Again, I’m using your born that way / same love / etc. logic.

So what would you do in that situation?

P: But our vows were to “forsake all others.”

C: Uh, sorry, but are you not familiar with no-fault divorce?  Wedding vows used to be like a real contract where you couldn’t unilaterally abandon your obligation.  But with no-fault divorce either party can leave for any reason.  So with the political clout LGBTQ people have things like this are inevitable.

P: Well, my husband would never do that.

C: Probably not, but if he had wanted to he probably wouldn’t have told you until society and your Left-leaning church decided that “same-sex marriage” was a civil right.

Again, what would you do?  It is just a hypothetical based on taking your views to their logical conclusions, so please don’t be offended.

P: Well, I’d divorce him.  Or I’d marry another husband!

C: And what makes you think another guy would want to be involved in that?!  “Yeah, my husband married a guy that shares our bed now, so I want a second husband.”

Wouldn’t you want your husband to be happy and fulfilled and to be who he really is?

P: Not at my expense!

C: Indeed.  So if you divorced him, do you realize that some Leftist judge would probably give him parental rights? 

P: No way!

C: Way.  Think about it: You and society have decided that it is illegal for adoption agencies to “discriminate” against gay couples.  So they are “obviously” just as fit to parent your kids as a heterosexual couple.  And there would be two of them — your husband and his lover — versus just one of you.  And given how politically incorrect it would be to give custody to you, the judge would almost certainly side with them.  

So the logical conclusion of your worldview would be you — or someone else — either living with your spouse and his new spouse (man or woman) and you would have no legal control over it.

P: I still don’t think that would happen.

C: It will, because the logic is already in place once you grant civil rights to sexual preferences — whether allegedly inborn or not.  

Let’s try another example: Regular polygamy.  I picked the “bisexual polygamy” first because, oddly enough, they are ahead of the regular polygamists in getting civil rights for their sexual preferences.  But how can you argue against polygamy at all?  At least those relationships fit the original definition of marriage — that is, one man and one woman.  By nature and design they could produce children and provide a mother and a father to them.  They “just” involved more than one of those relationships.  

P: But polygamy is wrong! [Note: The Leftists may not even think it is wrong, but I assumed so in this case to make it harder to convince them.]

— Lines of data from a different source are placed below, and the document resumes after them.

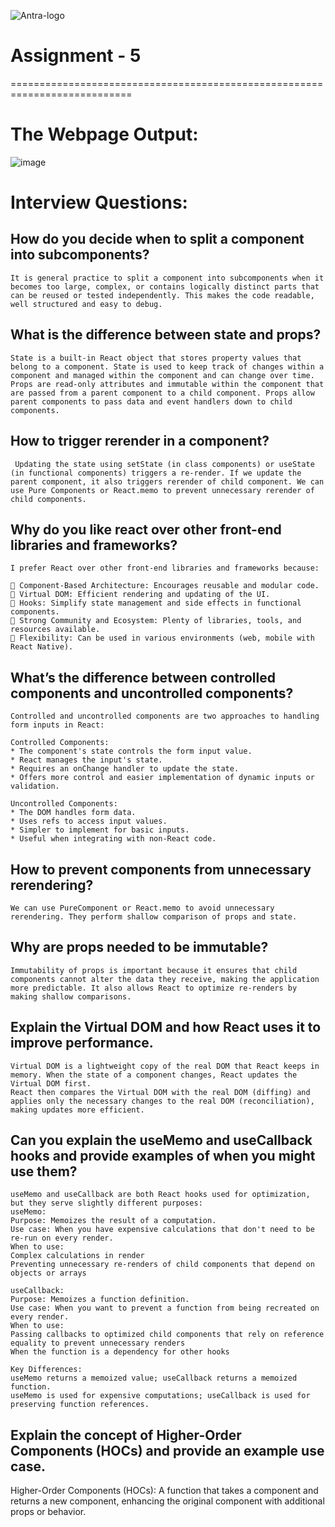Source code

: <!-- How do you decide when to split a component into subcomponents?
What is the difference between state and props?
How to trigger rerender in a component?
Why do you like react over other front-end libraries and frameworks?
What’s the difference between controlled components and uncontrolled components?
How to prevent components from unnecessary rerendering?
Why are props needed to be immutable?
Explain the Virtual DOM and how React uses it to improve performance.
Can you explain the useMemo and useCallback hooks and provide examples of when you might use them?
Explain the concept of Higher-Order Components (HOCs) and provide an example use case.
Discuss the differences between React's class components and functional components. Which one do you prefer and why?
How do you ensure your code is maintainable and scalable? -->

![Antra-logo](https://github.com/user-attachments/assets/9db2d170-9512-4225-b245-e2a71c13f171)

# Assignment - 5

===========================================================================

# The Webpage Output:

![image](https://github.com/user-attachments/assets/5d90ee9b-941e-45eb-838a-572e335c2838)

# Interview Questions:

## How do you decide when to split a component into subcomponents?

```
It is general practice to split a component into subcomponents when it becomes too large, complex, or contains logically distinct parts that can be reused or tested independently. This makes the code readable, well structured and easy to debug.
```

## What is the difference between state and props?

```
State is a built-in React object that stores property values that belong to a component. State is used to keep track of changes within a component and managed within the component and can change over time.
Props are read-only attributes and immutable within the component that are passed from a parent component to a child component. Props allow parent components to pass data and event handlers down to child components.
```

## How to trigger rerender in a component?

```
 Updating the state using setState (in class components) or useState (in functional components) triggers a re-render. If we update the parent component, it also triggers rerender of child component. We can use Pure Components or React.memo to prevent unnecessary rerender of child components.
```

## Why do you like react over other front-end libraries and frameworks?

```
I prefer React over other front-end libraries and frameworks because:

🎯 Component-Based Architecture: Encourages reusable and modular code.
🎯 Virtual DOM: Efficient rendering and updating of the UI.
🎯 Hooks: Simplify state management and side effects in functional components.
🎯 Strong Community and Ecosystem: Plenty of libraries, tools, and resources available.
🎯 Flexibility: Can be used in various environments (web, mobile with React Native).
```

## What’s the difference between controlled components and uncontrolled components?

```
Controlled and uncontrolled components are two approaches to handling form inputs in React:

Controlled Components:
* The component's state controls the form input value.
* React manages the input's state.
* Requires an onChange handler to update the state.
* Offers more control and easier implementation of dynamic inputs or validation.

Uncontrolled Components:
* The DOM handles form data.
* Uses refs to access input values.
* Simpler to implement for basic inputs.
* Useful when integrating with non-React code.
```

## How to prevent components from unnecessary rerendering?

```
We can use PureComponent or React.memo to avoid unnecessary rerendering. They perform shallow comparison of props and state.
```

## Why are props needed to be immutable?

```
Immutability of props is important because it ensures that child components cannot alter the data they receive, making the application more predictable. It also allows React to optimize re-renders by making shallow comparisons.
```

## Explain the Virtual DOM and how React uses it to improve performance.

```
Virtual DOM is a lightweight copy of the real DOM that React keeps in memory. When the state of a component changes, React updates the Virtual DOM first.
React then compares the Virtual DOM with the real DOM (diffing) and applies only the necessary changes to the real DOM (reconciliation), making updates more efficient.
```

## Can you explain the useMemo and useCallback hooks and provide examples of when you might use them?

```
useMemo and useCallback are both React hooks used for optimization, but they serve slightly different purposes:
useMemo:
Purpose: Memoizes the result of a computation.
Use case: When you have expensive calculations that don't need to be re-run on every render.
When to use:
Complex calculations in render
Preventing unnecessary re-renders of child components that depend on objects or arrays

useCallback:
Purpose: Memoizes a function definition.
Use case: When you want to prevent a function from being recreated on every render.
When to use:
Passing callbacks to optimized child components that rely on reference equality to prevent unnecessary renders
When the function is a dependency for other hooks

Key Differences:
useMemo returns a memoized value; useCallback returns a memoized function.
useMemo is used for expensive computations; useCallback is used for preserving function references.
```

## Explain the concept of Higher-Order Components (HOCs) and provide an example use case.

Higher-Order Components (HOCs):
A function that takes a component and returns a new component, enhancing the original component with additional props or behavior.
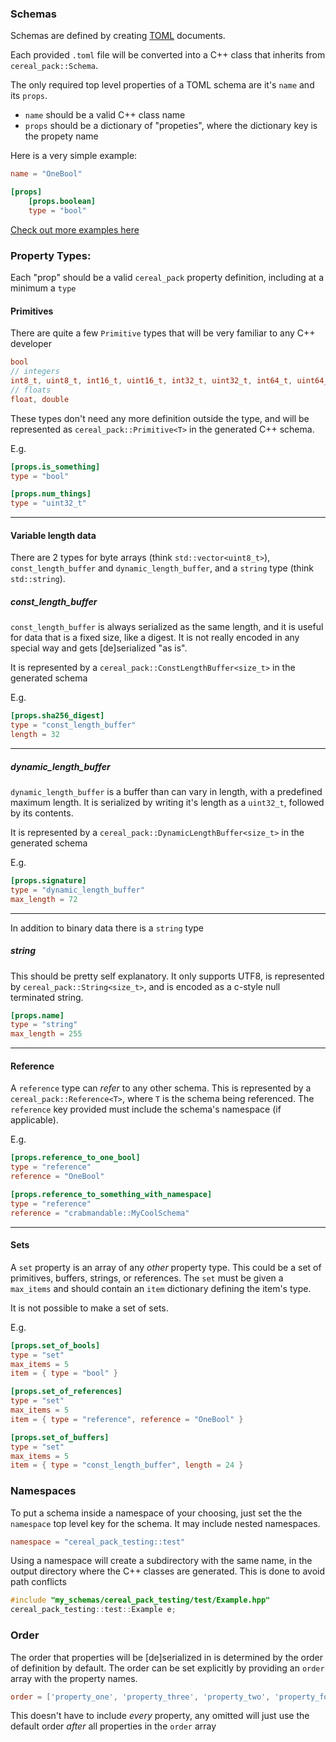 ### Schemas
Schemas are defined by creating [TOML](https://toml.io/en/) documents.

Each provided `.toml` file will be converted into a C++ class that inherits from
`cereal_pack::Schema`.

The only required top level properties of a TOML schema are it's `name` and its
`props`.
* `name` should be a valid C++ class name
* `props` should be a dictionary of "propeties", where the dictionary key is the propety name

Here is a very simple example:
```toml
name = "OneBool"

[props]
    [props.boolean]
    type = "bool"
```

[Check out more examples here](./test/test-schemas)

### Property Types:
Each "prop" should be a valid `cereal_pack` property definition, including at a minimum a `type`

#### Primitives
There are quite a few `Primitive` types that will be very familiar to any C++ developer
```C++
bool
// integers
int8_t, uint8_t, int16_t, uint16_t, int32_t, uint32_t, int64_t, uint64_t
// floats
float, double
```
These types don't need any more definition outside the type, and will be represented as
`cereal_pack::Primitive<T>` in the generated C++ schema.

E.g.
```toml
[props.is_something]
type = "bool"

[props.num_things]
type = "uint32_t"
```

___
#### Variable length data
There are 2 types for byte arrays (think `std::vector<uint8_t>`),
`const_length_buffer` and `dynamic_length_buffer`, and a `string` type (think `std::string`).

##### const_length_buffer
`const_length_buffer` is always serialized as the same length, and it is useful for
data that is a fixed size, like a digest. It is not really encoded in any special
way and gets [de]serialized "as is".

It is represented by a `cereal_pack::ConstLengthBuffer<size_t>` in the generated schema

E.g.
```toml
[props.sha256_digest]
type = "const_length_buffer"
length = 32
```

___
##### dynamic_length_buffer
`dynamic_length_buffer` is a buffer than can vary in length, with a predefined
maximum length. It is serialized by writing it's length as a `uint32_t`, followed
by its contents.

It is represented by a `cereal_pack::DynamicLengthBuffer<size_t>` in the generated schema

E.g.
```toml
[props.signature]
type = "dynamic_length_buffer"
max_length = 72
```
___

In addition to binary data there is a `string` type
##### string
This should be pretty self explanatory.
It only supports UTF8, is represented by `cereal_pack::String<size_t>`,
and is encoded as a c-style null terminated string.

```toml
[props.name]
type = "string"
max_length = 255
```

___
#### Reference
A `reference` type can _refer_ to any other schema. This is represented by a
`cereal_pack::Reference<T>`, where `T` is the schema being referenced.
The `reference` key provided must include the schema's namespace (if applicable).

E.g.
```toml
[props.reference_to_one_bool]
type = "reference"
reference = "OneBool"

[props.reference_to_something_with_namespace]
type = "reference"
reference = "crabmandable::MyCoolSchema"
```

___
#### Sets
A `set` property is an array of any _other_ property type.
This could be a set of primitives, buffers, strings, or references. The `set`
must be given a `max_items` and should contain an `item` dictionary defining the
item's type.

It is not possible to make a set of sets.

E.g.
```toml
[props.set_of_bools]
type = "set"
max_items = 5
item = { type = "bool" }

[props.set_of_references]
type = "set"
max_items = 5
item = { type = "reference", reference = "OneBool" }

[props.set_of_buffers]
type = "set"
max_items = 5
item = { type = "const_length_buffer", length = 24 }
```

### Namespaces
To put a schema inside a namespace of your choosing, just set the the `namespace`
top level key for the schema. It may include nested namespaces.
```toml
namespace = "cereal_pack_testing::test"
```
Using a namespace will create a subdirectory with the same name, in the output directory
where the C++ classes are generated. This is done to avoid path conflicts

```C++
#include "my_schemas/cereal_pack_testing/test/Example.hpp"
cereal_pack_testing::test::Example e;
```

### Order
The order that properties will be [de]serialized in is determined by the order of
definition by default. The order can be set explicitly by providing an `order`
array with the property names.
```toml
order = ['property_one', 'property_three', 'property_two', 'property_four']
```

This doesn't have to include _every_ property, any omitted will just use the
default order _after_ all properties in the `order` array

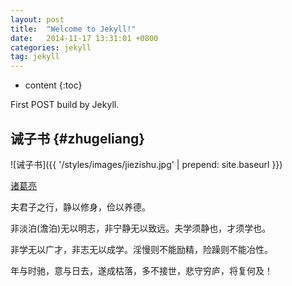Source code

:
 ```yaml
---
layout: post
title:  "Welcome to Jekyll!"
date:   2014-11-17 13:31:01 +0800
categories: jekyll
tag: jekyll
---
```


* content
{:toc}


First POST build by Jekyll.


诫子书				{#zhugeliang}
------------------------

![诫子书]({{ '/styles/images/jiezishu.jpg' | prepend: site.baseurl  }})


[诸葛亮](#)


夫君子之行，静以修身，俭以养德。

非淡泊(澹泊)无以明志，非宁静无以致远。夫学须静也，才须学也。

非学无以广才，非志无以成学。淫慢则不能励精，险躁则不能冶性。

年与时驰，意与日去，遂成枯落，多不接世，悲守穷庐，将复何及！


[jekyll]:      http://jekyllrb.com
[jekyll-gh]:   https://github.com/jekyll/jekyll
[jekyll-help]: https://github.com/jekyll/jekyll-help
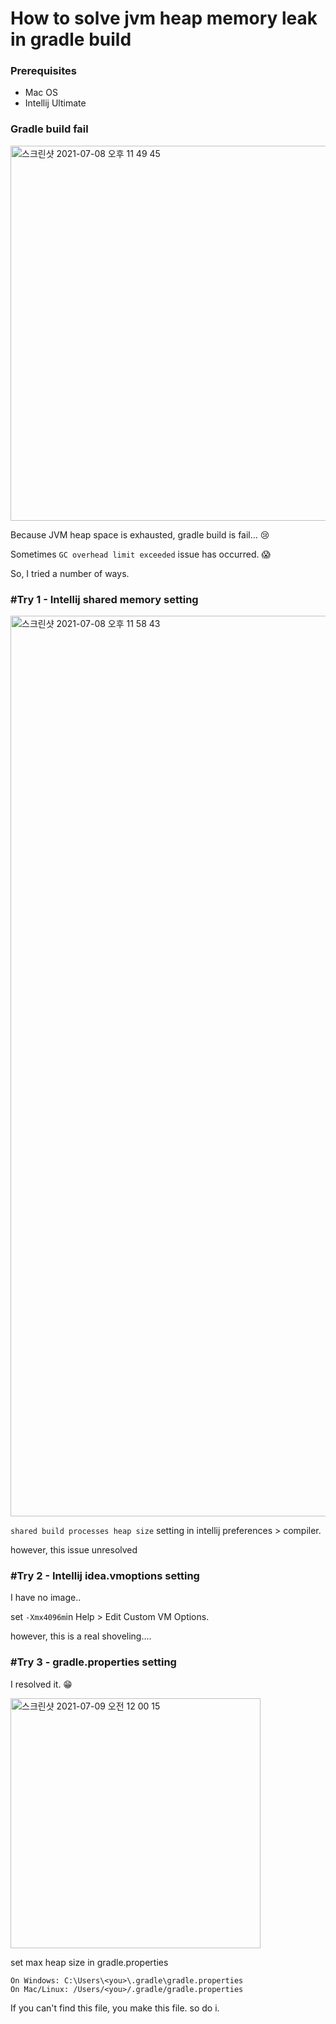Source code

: # How to solve jvm heap memory leak in gradle build

### Prerequisites
* Mac OS
* Intellij Ultimate

### Gradle build fail
<img width="600" alt="스크린샷 2021-07-08 오후 11 49 45" src="https://user-images.githubusercontent.com/31653025/124943486-7e3a9380-e047-11eb-8f0f-5e45ff33a37d.png">

Because JVM heap space is exhausted, gradle build is fail... 😢

Sometimes `GC overhead limit exceeded` issue has occurred. 😱

So, I tried a number of ways.

### #Try 1 - Intellij shared memory setting
<img width="1441" alt="스크린샷 2021-07-08 오후 11 58 43" src="https://user-images.githubusercontent.com/31653025/124945200-e3db4f80-e048-11eb-8a7b-303c9acb50fd.png">

`shared build processes heap size` setting in intellij preferences > compiler.

however, this issue unresolved

### #Try 2 - Intellij idea.vmoptions setting
I have no image..

set `-Xmx4096m`in Help > Edit Custom VM Options.

however, this is a real shoveling....

### #Try 3 - gradle.properties setting
I resolved it. 😁

<img width="400" alt="스크린샷 2021-07-09 오전 12 00 15" src="https://user-images.githubusercontent.com/31653025/124947428-c8714400-e04a-11eb-8cc5-fd8e2f287d09.png">

set max heap size in gradle.properties

```
On Windows: C:\Users\<you>\.gradle\gradle.properties
On Mac/Linux: /Users/<you>/.gradle/gradle.properties
```

If you can't find this file, you make this file. so do i.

C: We agree, but you’ve already made the case for them: They love each other (“same love!”), they were born that way, etc.  They can even claim that there are more parents around to love the kids.  So your support of government recognition of same-sex unions unwittingly made the case for polygamy.

So here’s another hypothetical: What if your husband decides he’d like a younger wife but doesn’t want the costly divorce?  He’ll be able to marry someone whether you like it or not and bring her into your house.  She would share in all you have built up over the years and actually live with you.  Think of the guys who dump their spouses for “trophy wives.”  Polygamy may be much simpler and cheaper for them.

P: My husband would never do that!

C: But if society tells him it is OK, he might change his mind.  Remember how much people are influenced by the “if it is legal then it must be moral” line of thinking.  Even Planned Parenthood said this about abortion in a 1964 advertisement: “An abortion kills the life of a baby after it has begun.”  Just years later half the population thought that abortion was an inalienable right and a completely moral solution.  So give it a decade or two and it may seem natural for your husband to consider a younger model.

And even though the Bible clearly teaches that God’s ideal is one man / one woman marriages for life, it is a thousand times easier to twist the Bible to support polygamy than it is to support “same-sex marriage.”

And even if your husband wouldn’t do that, what about all the other women and children impacted by it?

Now don’t feel like you have to answer me now, or at all, but I encourage you to think carefully about these things and see if perhaps you should reconsider your views.  If you think I’ve stated something incorrectly or illogically, please let me know.  But I firmly believe that those are all logical consequences of assigning civil rights to sexual preferences. Even if gays were born that way, there are no good reasons for the government to get involved in their relationships and there are many bad things that will inevitably happen — if not to you, then to others.

And please remember what the word of God says about this:

  • 100% of the verses addressing homosexual behavior describe it as sin in the clearest and strongest possible terms.
  • 100% of the verses referring to God’s ideal for marriage involve one man and one woman.
  • 100% of the verses referencing parenting involve moms and dads with unique roles (or at least a set of male and female parents guiding the children).
  • 0% of 31,173 Bible verses refer to homosexual behavior in a positive or even benign way or even hint at the acceptability of homosexual unions of any kind.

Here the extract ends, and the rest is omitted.